What is being asked: The lines to copy are those with "linewidth" in them. Pull each one from the entries below.

------ Records provided

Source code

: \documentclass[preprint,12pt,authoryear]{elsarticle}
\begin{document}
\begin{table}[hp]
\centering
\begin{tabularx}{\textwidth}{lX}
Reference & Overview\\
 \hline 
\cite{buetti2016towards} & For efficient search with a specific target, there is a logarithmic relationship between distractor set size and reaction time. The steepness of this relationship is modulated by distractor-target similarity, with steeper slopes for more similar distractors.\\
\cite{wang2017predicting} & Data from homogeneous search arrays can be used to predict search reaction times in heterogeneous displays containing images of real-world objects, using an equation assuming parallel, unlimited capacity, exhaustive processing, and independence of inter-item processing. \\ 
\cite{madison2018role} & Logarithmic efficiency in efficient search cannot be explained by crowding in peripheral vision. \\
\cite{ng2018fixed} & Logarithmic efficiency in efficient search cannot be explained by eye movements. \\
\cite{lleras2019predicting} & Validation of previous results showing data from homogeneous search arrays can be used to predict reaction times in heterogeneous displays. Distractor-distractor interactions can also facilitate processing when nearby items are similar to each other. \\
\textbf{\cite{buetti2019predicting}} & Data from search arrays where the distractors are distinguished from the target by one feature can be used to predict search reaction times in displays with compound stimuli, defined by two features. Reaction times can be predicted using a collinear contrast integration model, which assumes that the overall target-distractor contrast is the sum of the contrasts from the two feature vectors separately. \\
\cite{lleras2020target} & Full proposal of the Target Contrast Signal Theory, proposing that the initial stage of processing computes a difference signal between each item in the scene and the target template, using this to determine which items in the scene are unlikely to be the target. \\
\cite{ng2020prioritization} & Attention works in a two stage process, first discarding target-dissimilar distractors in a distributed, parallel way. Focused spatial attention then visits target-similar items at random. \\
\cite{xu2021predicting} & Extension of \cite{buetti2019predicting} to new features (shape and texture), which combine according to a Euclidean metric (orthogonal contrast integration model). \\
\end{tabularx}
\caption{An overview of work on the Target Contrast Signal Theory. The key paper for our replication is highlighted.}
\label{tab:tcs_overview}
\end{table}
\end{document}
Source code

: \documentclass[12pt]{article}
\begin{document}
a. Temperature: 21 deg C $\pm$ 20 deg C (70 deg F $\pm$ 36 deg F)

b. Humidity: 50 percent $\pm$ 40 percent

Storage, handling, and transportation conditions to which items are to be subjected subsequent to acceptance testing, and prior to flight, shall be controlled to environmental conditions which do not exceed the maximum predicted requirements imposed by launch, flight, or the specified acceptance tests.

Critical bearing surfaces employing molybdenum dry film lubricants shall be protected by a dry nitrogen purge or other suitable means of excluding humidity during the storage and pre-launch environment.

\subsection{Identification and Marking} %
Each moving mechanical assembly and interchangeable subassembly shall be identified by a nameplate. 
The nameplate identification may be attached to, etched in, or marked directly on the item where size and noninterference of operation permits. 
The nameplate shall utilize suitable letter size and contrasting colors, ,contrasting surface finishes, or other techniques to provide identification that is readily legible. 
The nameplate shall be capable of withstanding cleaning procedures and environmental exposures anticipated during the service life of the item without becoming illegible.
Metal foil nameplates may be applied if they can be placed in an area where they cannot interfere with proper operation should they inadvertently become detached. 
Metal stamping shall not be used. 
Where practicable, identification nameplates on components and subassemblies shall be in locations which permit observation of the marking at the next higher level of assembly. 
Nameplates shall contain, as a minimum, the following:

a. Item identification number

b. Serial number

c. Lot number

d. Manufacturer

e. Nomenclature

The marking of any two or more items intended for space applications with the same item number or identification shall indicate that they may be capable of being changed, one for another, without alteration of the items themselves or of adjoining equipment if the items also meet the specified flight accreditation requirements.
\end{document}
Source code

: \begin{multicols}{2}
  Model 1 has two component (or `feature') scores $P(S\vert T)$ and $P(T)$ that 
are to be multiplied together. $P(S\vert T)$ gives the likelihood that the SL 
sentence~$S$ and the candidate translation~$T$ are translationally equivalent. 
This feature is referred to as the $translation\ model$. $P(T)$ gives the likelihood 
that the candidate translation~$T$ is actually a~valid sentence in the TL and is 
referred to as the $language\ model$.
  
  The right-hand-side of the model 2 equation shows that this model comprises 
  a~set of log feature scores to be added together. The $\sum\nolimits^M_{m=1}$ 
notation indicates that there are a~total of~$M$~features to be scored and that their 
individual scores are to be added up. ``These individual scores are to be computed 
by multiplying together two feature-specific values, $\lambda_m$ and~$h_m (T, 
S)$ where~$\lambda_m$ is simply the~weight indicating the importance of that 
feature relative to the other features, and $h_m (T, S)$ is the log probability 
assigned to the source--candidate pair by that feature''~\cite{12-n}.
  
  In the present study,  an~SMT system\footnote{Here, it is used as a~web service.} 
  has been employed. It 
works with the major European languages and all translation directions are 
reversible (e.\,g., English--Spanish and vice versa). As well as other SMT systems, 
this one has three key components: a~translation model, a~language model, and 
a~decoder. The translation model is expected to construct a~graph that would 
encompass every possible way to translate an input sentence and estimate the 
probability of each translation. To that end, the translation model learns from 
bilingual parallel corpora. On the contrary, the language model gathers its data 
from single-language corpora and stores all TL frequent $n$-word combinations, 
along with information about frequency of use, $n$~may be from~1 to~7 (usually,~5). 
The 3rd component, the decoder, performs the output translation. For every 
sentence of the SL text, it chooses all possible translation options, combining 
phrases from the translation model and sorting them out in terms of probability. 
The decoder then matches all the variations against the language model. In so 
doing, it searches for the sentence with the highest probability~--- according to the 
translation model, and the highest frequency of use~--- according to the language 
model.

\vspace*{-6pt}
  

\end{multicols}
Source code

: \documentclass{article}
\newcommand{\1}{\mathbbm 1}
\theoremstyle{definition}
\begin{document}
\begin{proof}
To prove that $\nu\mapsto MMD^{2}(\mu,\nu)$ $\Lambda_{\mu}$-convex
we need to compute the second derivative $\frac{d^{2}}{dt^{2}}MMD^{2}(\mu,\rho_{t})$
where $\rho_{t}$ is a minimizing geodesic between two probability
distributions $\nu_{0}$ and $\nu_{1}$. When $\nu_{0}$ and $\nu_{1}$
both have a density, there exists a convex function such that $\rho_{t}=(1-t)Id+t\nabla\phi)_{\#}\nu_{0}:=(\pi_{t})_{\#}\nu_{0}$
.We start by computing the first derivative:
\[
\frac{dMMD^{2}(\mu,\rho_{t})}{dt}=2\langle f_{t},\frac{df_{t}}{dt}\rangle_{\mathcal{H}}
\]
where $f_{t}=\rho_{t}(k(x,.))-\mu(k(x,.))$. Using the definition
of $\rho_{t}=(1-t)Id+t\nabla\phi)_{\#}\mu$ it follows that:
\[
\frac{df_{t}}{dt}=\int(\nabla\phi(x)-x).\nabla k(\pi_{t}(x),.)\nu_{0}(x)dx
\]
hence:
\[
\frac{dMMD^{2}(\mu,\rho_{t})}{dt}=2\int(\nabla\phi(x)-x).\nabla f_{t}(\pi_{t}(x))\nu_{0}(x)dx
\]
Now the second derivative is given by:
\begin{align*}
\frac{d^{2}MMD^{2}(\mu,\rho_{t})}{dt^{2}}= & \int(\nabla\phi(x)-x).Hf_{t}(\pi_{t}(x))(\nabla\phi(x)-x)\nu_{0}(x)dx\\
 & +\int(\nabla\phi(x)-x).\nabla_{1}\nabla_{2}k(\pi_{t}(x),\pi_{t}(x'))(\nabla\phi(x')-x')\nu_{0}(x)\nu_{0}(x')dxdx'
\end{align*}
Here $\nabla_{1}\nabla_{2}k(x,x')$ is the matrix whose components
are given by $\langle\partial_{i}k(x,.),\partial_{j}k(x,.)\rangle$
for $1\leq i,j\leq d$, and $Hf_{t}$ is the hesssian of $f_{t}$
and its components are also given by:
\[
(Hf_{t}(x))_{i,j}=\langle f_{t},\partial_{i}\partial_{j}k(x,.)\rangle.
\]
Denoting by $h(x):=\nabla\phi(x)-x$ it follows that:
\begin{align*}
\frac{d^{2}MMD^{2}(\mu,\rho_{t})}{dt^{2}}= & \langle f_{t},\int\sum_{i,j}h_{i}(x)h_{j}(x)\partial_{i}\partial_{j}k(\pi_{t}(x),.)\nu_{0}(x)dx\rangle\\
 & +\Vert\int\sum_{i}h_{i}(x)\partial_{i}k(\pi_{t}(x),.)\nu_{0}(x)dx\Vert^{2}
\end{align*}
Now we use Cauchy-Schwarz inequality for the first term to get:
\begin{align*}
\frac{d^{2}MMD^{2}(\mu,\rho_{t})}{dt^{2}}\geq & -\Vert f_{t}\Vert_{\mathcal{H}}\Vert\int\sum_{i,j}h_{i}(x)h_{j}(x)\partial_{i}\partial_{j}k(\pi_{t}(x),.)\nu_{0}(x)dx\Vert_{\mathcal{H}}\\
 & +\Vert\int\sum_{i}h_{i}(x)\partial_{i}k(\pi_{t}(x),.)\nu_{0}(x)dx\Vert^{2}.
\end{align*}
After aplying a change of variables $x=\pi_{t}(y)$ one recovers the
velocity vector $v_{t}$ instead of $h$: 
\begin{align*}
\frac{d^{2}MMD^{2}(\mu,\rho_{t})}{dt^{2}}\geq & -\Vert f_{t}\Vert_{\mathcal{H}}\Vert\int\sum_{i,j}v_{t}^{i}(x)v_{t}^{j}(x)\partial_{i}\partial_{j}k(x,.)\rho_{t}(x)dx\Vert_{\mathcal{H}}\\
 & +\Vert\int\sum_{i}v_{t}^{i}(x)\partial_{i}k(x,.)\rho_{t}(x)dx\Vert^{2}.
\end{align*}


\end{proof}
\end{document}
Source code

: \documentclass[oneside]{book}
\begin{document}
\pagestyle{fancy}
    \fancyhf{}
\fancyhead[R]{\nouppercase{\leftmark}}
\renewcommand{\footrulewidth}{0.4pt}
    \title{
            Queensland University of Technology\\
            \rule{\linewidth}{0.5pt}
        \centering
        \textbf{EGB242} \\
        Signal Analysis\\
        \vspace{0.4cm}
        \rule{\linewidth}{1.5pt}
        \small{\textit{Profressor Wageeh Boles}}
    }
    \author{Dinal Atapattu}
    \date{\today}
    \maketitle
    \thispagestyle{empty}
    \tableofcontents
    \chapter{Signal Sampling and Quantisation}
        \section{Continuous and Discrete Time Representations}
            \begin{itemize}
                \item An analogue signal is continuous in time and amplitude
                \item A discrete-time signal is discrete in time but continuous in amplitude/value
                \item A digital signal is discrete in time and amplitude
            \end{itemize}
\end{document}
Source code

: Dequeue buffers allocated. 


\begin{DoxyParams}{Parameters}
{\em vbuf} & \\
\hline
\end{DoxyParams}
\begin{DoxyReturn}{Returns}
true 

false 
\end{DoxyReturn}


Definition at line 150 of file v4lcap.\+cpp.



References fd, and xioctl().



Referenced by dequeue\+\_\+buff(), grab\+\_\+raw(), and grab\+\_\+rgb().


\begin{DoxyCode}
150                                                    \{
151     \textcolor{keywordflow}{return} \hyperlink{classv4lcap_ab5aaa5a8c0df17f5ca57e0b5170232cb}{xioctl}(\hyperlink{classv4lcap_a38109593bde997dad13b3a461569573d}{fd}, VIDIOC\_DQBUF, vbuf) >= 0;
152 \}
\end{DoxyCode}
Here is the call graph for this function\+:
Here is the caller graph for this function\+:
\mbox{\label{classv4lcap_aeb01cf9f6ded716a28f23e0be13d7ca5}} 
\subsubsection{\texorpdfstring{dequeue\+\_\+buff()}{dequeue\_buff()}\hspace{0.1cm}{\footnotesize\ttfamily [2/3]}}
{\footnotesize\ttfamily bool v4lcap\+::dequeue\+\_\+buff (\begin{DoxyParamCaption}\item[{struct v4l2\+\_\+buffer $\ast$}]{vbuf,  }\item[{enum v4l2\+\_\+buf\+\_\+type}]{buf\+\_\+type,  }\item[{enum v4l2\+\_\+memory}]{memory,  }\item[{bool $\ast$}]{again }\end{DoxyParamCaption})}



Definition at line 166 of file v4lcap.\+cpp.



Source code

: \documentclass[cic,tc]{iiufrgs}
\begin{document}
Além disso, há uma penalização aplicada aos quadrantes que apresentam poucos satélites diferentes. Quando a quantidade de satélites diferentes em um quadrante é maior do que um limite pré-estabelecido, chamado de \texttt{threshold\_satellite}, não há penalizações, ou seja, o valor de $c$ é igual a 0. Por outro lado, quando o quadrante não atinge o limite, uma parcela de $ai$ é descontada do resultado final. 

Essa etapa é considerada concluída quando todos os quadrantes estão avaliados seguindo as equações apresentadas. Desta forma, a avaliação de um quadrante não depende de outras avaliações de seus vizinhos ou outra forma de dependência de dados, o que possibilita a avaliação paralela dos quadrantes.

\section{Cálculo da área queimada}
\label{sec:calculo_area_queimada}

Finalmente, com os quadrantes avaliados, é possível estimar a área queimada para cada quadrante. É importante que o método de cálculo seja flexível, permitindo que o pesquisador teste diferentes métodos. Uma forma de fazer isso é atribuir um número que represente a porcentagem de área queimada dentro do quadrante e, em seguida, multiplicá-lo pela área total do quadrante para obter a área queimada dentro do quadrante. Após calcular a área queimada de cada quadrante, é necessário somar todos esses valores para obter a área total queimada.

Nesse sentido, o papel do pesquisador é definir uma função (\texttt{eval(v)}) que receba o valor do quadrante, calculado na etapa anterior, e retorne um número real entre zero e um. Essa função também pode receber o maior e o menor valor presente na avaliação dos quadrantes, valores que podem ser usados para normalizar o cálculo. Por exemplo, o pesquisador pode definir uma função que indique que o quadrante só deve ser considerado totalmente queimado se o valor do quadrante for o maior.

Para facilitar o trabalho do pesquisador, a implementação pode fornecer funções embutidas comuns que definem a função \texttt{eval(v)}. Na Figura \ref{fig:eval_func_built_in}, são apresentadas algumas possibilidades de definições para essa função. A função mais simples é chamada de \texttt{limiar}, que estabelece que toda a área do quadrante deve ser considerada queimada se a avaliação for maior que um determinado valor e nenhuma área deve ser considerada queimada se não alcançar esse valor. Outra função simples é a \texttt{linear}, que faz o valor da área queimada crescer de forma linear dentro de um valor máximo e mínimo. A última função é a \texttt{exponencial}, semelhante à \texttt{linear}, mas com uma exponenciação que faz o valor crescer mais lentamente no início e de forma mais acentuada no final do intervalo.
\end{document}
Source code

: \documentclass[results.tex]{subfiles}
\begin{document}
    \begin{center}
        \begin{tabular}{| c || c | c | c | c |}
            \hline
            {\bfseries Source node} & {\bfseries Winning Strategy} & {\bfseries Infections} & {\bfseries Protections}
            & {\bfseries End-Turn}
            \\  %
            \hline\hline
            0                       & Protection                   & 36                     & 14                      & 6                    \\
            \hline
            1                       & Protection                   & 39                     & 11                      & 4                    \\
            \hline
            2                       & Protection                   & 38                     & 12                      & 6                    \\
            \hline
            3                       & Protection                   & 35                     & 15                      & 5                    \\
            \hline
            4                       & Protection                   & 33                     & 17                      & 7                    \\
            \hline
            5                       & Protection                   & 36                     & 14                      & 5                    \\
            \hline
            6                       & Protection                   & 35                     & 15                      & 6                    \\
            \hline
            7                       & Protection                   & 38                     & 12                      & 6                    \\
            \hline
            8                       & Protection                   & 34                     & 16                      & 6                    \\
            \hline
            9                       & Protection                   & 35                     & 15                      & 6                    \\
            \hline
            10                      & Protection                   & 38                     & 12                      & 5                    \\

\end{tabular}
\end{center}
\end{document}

------------

Answer section:
            \rule{\linewidth}{0.5pt}
        \rule{\linewidth}{1.5pt}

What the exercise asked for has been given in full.